Street trees are increasingly found in pot-like confinements. The resulting deficits in the supply of moisture and nutrients (especially nitrogen) can be seen in the poor development and inferior aesthetic quality of these trees. The dimensions of a planting hole that are necessary to meet the tree’s demands can be estimated based on the water balance and the nitrogen supply. In this paper, some examples are presented of dimensions calculated in this manner, with an emphasis on the supply of nutrients. Preliminary results are also given of research in The Netherlands concerning the effects of restricted rootable soil on the growth of trees.

In many urban situations, the amount of soil available for root growth of a street tree leaves much to be desired. Generally, lateral spread of the root system is restricted by high soil density, which makes penetration by the tree roots nearly impossible. Downward root development is generally limited by few possibilities for oxygen diffusion (also a result of the high soil density, i.e. low pore volume) or the height of the ground water level (the latter applies to areas of low elevation such as most of the western part of The Netherlands).

In some cases tree roots are able to grow out of the planting hole to better surroundings such as the front gardens of houses along the street, but the activities of utility services such as public works, which also claim use of the underground space, are a constant threat for such escapes. Besides, in these situations, tree roots often raise pavements, which generally is not appreciated by pedestrians, etc.

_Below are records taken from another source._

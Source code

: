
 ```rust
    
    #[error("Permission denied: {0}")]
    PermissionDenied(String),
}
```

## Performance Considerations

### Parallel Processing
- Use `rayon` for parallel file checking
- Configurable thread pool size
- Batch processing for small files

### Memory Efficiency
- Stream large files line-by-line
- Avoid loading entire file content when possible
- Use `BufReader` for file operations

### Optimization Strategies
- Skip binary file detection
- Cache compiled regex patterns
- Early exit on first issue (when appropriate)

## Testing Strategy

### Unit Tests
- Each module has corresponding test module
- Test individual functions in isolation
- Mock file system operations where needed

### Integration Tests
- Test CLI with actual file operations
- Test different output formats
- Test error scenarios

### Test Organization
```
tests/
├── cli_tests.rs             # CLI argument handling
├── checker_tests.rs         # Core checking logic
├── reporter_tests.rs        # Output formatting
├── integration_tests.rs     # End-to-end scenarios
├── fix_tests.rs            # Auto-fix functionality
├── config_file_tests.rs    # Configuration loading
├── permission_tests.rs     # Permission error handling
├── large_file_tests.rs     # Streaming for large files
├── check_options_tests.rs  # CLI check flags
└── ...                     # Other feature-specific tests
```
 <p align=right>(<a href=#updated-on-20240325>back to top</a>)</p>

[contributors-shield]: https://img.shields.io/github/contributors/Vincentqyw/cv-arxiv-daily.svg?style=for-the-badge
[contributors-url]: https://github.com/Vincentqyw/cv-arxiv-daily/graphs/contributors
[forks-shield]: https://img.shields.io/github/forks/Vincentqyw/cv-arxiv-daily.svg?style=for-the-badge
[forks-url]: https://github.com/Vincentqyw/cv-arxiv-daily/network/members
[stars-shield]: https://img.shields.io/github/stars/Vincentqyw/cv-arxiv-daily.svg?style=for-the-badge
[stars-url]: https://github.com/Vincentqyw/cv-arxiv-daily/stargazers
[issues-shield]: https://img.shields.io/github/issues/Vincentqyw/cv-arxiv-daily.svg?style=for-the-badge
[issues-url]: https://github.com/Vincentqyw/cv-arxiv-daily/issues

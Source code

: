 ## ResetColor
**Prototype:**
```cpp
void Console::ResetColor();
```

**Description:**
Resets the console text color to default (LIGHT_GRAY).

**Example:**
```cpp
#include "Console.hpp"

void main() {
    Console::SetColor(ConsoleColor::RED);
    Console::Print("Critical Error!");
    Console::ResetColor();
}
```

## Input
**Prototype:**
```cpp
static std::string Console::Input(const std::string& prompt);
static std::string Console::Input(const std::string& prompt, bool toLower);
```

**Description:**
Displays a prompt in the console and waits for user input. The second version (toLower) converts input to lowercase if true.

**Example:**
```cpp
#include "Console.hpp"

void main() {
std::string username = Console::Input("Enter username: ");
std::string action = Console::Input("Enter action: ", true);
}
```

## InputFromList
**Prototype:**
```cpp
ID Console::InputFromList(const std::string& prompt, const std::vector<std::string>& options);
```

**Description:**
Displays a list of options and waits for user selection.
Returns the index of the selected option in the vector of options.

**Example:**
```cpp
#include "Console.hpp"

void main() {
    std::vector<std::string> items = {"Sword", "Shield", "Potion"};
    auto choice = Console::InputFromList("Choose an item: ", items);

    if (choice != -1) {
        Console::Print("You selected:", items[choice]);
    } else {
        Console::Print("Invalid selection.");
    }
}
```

Because it is rather uncertain whether tree roots can eventually develop outside the planting hole and to what extent they than run the risk of being damaged, it is increasingly assumed that street trees will be forced to stand in a pot-like confinement for their entire lifetime. In these circumstances, the dimensions of the planting hole and the quality of the growth substrate determine the tree’s ultimate size and also greatly influence the utility and aesthetic value of the mature tree.

From this standpoint two inevitable questions arise: what are the minimal dimensions of rootable soil necessary to sufficiently meet the tree’s growth requirements?, and, what will happen when a tree has only limited possibilities to root in the surrounding soil?

Calculation of the Optimal Amount of Rootable Soil

Three approaches can be used to estimate a tree’s ability to thrive under given circumstances: a) calculation based on field investigations where in a given situation the rooted soil volume is assessed as accurately as possible and related to differences in tree growth; b) calculation based on the water requirements of a tree in relation to the water supplying capacity of the growing site; and c) calculation based on the nutrient requirements of the tree in relation to the presence and availability of nutrients in the soil.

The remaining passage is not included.